## YOUR ASSIGNMENT
Would you please copy every line below that includes the string "edit"?

## Plain-text document sources
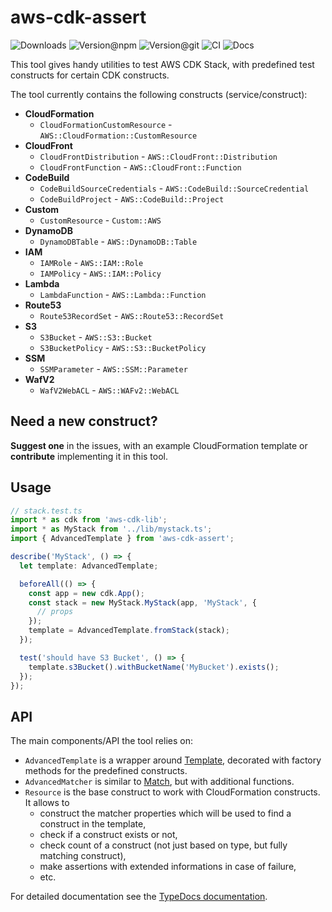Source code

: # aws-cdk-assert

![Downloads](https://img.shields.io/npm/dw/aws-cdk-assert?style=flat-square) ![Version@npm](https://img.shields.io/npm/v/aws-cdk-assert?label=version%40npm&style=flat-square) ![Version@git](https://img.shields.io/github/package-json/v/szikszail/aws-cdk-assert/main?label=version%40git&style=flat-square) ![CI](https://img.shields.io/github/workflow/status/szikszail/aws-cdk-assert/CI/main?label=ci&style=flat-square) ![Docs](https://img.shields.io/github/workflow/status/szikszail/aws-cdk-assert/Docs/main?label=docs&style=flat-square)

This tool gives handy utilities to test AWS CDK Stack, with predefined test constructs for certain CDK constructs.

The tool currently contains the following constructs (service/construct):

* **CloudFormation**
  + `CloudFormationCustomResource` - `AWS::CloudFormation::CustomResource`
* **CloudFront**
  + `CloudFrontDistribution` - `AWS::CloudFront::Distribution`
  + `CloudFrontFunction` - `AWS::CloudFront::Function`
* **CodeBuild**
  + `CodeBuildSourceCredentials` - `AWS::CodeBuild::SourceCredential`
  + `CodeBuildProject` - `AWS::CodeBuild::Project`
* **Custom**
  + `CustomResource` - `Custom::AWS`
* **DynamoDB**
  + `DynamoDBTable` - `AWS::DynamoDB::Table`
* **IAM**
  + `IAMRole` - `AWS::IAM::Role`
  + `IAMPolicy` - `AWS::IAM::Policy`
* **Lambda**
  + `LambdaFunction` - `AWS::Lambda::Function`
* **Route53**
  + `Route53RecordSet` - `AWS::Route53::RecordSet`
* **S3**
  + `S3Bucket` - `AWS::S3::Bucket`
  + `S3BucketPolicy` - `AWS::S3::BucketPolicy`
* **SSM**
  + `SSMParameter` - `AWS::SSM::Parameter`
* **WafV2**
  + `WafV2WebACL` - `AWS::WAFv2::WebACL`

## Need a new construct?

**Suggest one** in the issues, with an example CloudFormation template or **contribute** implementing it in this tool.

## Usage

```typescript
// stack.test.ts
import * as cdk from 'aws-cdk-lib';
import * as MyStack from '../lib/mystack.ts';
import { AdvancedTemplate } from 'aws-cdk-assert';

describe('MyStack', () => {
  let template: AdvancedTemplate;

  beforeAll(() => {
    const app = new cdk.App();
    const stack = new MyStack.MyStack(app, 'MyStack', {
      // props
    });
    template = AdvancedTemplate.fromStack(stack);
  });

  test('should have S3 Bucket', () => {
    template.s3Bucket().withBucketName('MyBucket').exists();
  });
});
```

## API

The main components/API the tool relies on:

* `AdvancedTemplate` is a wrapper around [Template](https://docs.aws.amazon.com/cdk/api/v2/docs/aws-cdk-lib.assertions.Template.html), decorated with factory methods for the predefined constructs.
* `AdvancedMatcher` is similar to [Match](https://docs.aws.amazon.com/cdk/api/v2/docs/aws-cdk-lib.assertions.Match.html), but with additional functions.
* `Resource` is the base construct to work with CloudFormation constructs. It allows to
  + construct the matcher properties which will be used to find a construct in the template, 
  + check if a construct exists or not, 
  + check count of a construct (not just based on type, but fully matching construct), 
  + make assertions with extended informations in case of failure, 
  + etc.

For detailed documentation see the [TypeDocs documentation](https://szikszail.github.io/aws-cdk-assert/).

--

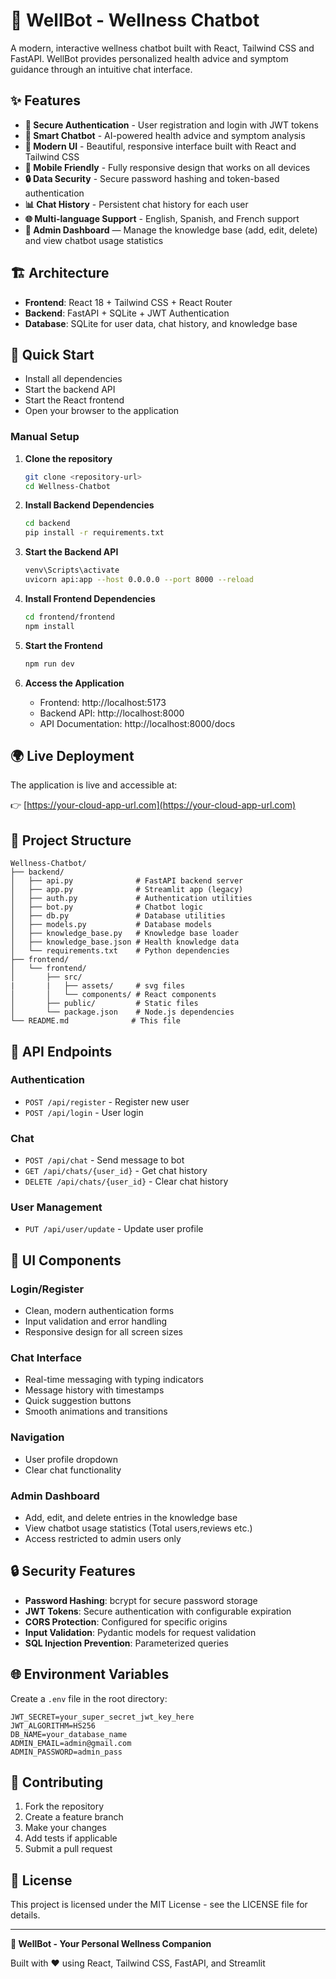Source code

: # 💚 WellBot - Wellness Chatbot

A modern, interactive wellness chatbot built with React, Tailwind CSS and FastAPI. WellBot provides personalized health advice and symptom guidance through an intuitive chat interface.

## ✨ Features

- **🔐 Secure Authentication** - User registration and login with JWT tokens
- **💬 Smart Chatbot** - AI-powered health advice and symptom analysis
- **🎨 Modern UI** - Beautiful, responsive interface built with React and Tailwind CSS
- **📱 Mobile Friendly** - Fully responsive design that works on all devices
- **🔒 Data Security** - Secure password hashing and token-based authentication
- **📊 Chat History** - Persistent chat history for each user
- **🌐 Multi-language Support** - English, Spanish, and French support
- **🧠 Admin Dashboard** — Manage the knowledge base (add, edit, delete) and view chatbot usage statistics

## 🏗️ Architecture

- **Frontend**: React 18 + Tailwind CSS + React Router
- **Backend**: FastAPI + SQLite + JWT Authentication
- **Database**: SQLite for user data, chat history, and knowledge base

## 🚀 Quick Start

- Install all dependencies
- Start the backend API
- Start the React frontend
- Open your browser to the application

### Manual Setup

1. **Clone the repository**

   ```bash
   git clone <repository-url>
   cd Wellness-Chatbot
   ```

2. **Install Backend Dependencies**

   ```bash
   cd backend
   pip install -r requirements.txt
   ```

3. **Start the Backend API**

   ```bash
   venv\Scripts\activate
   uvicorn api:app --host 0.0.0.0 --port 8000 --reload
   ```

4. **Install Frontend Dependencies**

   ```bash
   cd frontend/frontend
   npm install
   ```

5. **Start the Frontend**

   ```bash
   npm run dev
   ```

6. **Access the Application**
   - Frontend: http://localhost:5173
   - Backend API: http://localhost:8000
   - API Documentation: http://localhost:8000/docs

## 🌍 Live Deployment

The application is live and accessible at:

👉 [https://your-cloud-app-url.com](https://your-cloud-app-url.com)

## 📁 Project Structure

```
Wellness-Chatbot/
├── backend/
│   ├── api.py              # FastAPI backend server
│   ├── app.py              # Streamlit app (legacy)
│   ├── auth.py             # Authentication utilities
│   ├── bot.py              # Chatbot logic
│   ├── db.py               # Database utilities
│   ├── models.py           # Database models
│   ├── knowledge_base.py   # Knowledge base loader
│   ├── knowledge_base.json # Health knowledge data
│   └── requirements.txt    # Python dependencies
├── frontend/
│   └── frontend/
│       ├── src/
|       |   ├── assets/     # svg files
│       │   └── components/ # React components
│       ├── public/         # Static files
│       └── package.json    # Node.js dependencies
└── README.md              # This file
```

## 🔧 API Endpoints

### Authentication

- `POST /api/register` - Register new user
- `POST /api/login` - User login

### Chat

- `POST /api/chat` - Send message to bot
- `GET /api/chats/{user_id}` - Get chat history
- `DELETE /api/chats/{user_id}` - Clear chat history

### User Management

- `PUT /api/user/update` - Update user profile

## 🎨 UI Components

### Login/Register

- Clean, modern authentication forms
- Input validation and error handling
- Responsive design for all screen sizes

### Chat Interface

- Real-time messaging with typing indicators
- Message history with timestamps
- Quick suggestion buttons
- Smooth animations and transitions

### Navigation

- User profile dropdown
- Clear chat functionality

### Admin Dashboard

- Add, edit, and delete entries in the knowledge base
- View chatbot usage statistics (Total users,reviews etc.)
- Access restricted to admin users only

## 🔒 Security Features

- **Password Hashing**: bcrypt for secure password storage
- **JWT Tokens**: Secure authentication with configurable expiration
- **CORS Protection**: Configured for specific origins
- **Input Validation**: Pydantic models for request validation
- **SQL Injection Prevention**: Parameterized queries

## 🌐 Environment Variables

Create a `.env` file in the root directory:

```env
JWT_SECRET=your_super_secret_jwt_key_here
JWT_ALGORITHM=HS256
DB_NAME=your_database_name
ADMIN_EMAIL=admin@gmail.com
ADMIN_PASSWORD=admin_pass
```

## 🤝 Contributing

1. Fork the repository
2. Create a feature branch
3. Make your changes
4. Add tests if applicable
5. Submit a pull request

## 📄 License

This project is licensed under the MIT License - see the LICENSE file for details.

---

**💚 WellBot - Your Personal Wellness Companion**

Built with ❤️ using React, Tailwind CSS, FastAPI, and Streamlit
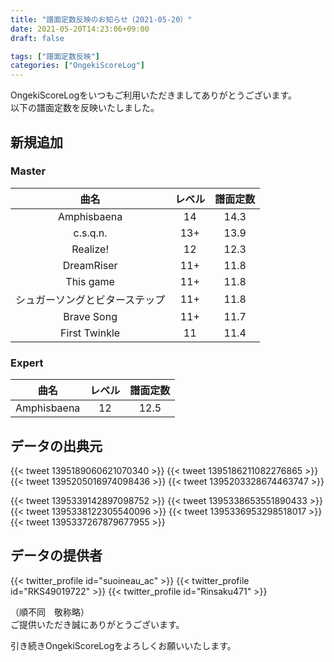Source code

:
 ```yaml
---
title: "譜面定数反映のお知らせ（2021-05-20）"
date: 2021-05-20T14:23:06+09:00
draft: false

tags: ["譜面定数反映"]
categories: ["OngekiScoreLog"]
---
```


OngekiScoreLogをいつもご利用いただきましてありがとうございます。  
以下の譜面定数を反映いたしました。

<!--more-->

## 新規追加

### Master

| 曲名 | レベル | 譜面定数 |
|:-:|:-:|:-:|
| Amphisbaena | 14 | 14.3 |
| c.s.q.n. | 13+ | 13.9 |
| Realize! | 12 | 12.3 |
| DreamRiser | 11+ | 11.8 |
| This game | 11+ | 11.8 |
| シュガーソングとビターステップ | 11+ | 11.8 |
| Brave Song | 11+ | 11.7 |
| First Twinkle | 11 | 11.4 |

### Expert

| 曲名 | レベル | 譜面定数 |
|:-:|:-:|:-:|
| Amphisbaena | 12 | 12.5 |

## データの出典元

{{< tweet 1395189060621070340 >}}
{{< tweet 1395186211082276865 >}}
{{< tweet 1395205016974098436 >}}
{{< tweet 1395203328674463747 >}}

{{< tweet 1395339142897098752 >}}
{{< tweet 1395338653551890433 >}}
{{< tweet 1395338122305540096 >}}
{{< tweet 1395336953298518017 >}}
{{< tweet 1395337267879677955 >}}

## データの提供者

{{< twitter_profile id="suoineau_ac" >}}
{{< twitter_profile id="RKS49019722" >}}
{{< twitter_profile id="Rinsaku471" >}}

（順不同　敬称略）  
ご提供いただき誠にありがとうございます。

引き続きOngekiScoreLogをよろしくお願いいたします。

## OUTPUT FOR THIS TASK
- **🧠 Admin Dashboard** — Manage the knowledge base (add, edit, delete) and view chatbot usage statistics
- Add, edit, and delete entries in the knowledge base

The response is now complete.